# What you should do
Leave out the pictures and copy every record exactly.

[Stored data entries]
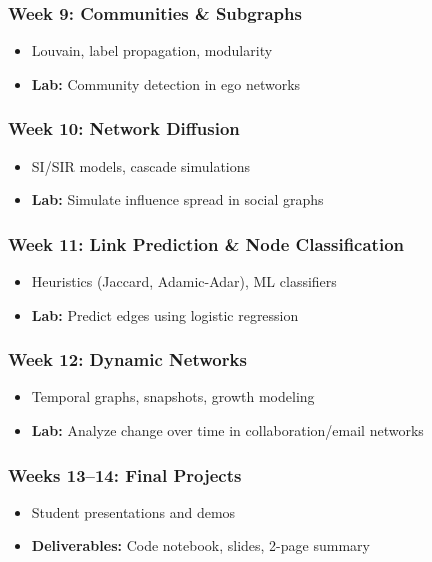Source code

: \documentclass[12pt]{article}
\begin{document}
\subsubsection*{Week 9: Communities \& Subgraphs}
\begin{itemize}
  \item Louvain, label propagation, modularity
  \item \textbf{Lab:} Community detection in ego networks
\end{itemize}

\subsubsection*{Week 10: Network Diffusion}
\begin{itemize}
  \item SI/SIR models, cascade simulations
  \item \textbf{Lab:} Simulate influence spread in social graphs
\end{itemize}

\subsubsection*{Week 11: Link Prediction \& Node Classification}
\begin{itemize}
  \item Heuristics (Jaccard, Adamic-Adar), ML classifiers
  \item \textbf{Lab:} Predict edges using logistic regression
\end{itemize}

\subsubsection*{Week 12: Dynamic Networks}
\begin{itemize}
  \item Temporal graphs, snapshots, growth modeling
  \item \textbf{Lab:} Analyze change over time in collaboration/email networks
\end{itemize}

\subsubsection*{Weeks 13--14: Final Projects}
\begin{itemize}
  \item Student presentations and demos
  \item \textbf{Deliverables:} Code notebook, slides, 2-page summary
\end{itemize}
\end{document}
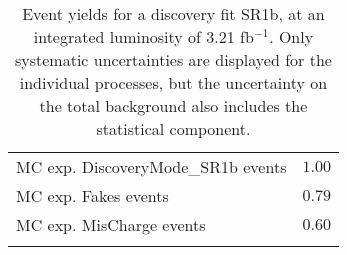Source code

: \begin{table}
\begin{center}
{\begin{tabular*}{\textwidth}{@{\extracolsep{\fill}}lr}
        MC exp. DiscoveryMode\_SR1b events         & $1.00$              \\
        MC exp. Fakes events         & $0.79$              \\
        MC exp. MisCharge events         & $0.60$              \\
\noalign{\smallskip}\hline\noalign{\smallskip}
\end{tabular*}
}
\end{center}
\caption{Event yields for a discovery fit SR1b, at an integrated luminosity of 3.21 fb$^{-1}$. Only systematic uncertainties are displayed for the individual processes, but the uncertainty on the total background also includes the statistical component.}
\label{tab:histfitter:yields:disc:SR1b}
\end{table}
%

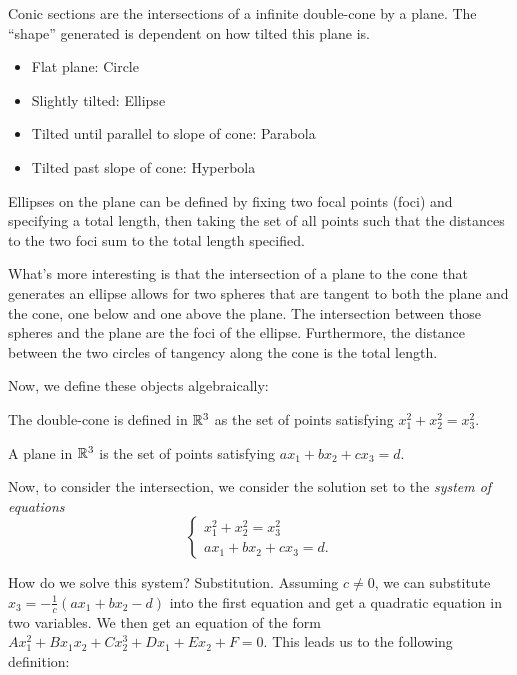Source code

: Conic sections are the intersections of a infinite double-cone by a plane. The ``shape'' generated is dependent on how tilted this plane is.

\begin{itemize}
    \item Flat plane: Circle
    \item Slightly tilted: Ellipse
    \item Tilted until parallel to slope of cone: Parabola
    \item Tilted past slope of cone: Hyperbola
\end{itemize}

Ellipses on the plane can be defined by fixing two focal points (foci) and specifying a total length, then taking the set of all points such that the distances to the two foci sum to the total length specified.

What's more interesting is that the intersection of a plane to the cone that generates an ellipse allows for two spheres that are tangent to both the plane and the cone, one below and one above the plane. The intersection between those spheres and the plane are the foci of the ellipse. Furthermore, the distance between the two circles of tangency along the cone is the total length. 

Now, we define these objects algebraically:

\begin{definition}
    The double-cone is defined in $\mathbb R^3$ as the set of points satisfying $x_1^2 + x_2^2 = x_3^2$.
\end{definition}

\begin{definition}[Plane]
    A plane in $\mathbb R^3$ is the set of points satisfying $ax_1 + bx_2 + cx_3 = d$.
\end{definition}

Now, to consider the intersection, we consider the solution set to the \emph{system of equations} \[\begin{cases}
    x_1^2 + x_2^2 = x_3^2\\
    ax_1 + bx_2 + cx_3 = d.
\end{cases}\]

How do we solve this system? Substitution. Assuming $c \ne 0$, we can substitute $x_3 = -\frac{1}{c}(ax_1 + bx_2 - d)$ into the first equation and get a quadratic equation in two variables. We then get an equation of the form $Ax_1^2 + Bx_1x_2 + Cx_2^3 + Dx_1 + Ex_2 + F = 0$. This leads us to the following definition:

# Completed exercise
Source code

: \documentclass[12pt]{article}
\begin{document}
\subsubsection*{Week 9: Communities \& Subgraphs}
\begin{itemize}
  \item Louvain, label propagation, modularity
  \item \textbf{Lab:} Community detection in ego networks
\end{itemize}

\subsubsection*{Week 10: Network Diffusion}
\begin{itemize}
  \item SI/SIR models, cascade simulations
  \item \textbf{Lab:} Simulate influence spread in social graphs
\end{itemize}

\subsubsection*{Week 11: Link Prediction \& Node Classification}
\begin{itemize}
  \item Heuristics (Jaccard, Adamic-Adar), ML classifiers
  \item \textbf{Lab:} Predict edges using logistic regression
\end{itemize}

\subsubsection*{Week 12: Dynamic Networks}
\begin{itemize}
  \item Temporal graphs, snapshots, growth modeling
  \item \textbf{Lab:} Analyze change over time in collaboration/email networks
\end{itemize}

\subsubsection*{Weeks 13--14: Final Projects}
\begin{itemize}
  \item Student presentations and demos
  \item \textbf{Deliverables:} Code notebook, slides, 2-page summary
\end{itemize}
\end{document}
Source code

: \begin{table}
\begin{center}
{\begin{tabular*}{\textwidth}{@{\extracolsep{\fill}}lr}
        MC exp. DiscoveryMode\_SR1b events         & $1.00$              \\
        MC exp. Fakes events         & $0.79$              \\
        MC exp. MisCharge events         & $0.60$              \\
\noalign{\smallskip}\hline\noalign{\smallskip}
\end{tabular*}
}
\end{center}
\caption{Event yields for a discovery fit SR1b, at an integrated luminosity of 3.21 fb$^{-1}$. Only systematic uncertainties are displayed for the individual processes, but the uncertainty on the total background also includes the statistical component.}
\label{tab:histfitter:yields:disc:SR1b}
\end{table}
%

Source code

: Conic sections are the intersections of a infinite double-cone by a plane. The ``shape'' generated is dependent on how tilted this plane is.

\begin{itemize}
    \item Flat plane: Circle
    \item Slightly tilted: Ellipse
    \item Tilted until parallel to slope of cone: Parabola
    \item Tilted past slope of cone: Hyperbola
\end{itemize}

Ellipses on the plane can be defined by fixing two focal points (foci) and specifying a total length, then taking the set of all points such that the distances to the two foci sum to the total length specified.

What's more interesting is that the intersection of a plane to the cone that generates an ellipse allows for two spheres that are tangent to both the plane and the cone, one below and one above the plane. The intersection between those spheres and the plane are the foci of the ellipse. Furthermore, the distance between the two circles of tangency along the cone is the total length. 

Now, we define these objects algebraically:

\begin{definition}
    The double-cone is defined in $\mathbb R^3$ as the set of points satisfying $x_1^2 + x_2^2 = x_3^2$.
\end{definition}

\begin{definition}[Plane]
    A plane in $\mathbb R^3$ is the set of points satisfying $ax_1 + bx_2 + cx_3 = d$.
\end{definition}

Now, to consider the intersection, we consider the solution set to the \emph{system of equations} \[\begin{cases}
    x_1^2 + x_2^2 = x_3^2\\
    ax_1 + bx_2 + cx_3 = d.
\end{cases}\]

How do we solve this system? Substitution. Assuming $c \ne 0$, we can substitute $x_3 = -\frac{1}{c}(ax_1 + bx_2 - d)$ into the first equation and get a quadratic equation in two variables. We then get an equation of the form $Ax_1^2 + Bx_1x_2 + Cx_2^3 + Dx_1 + Ex_2 + F = 0$. This leads us to the following definition:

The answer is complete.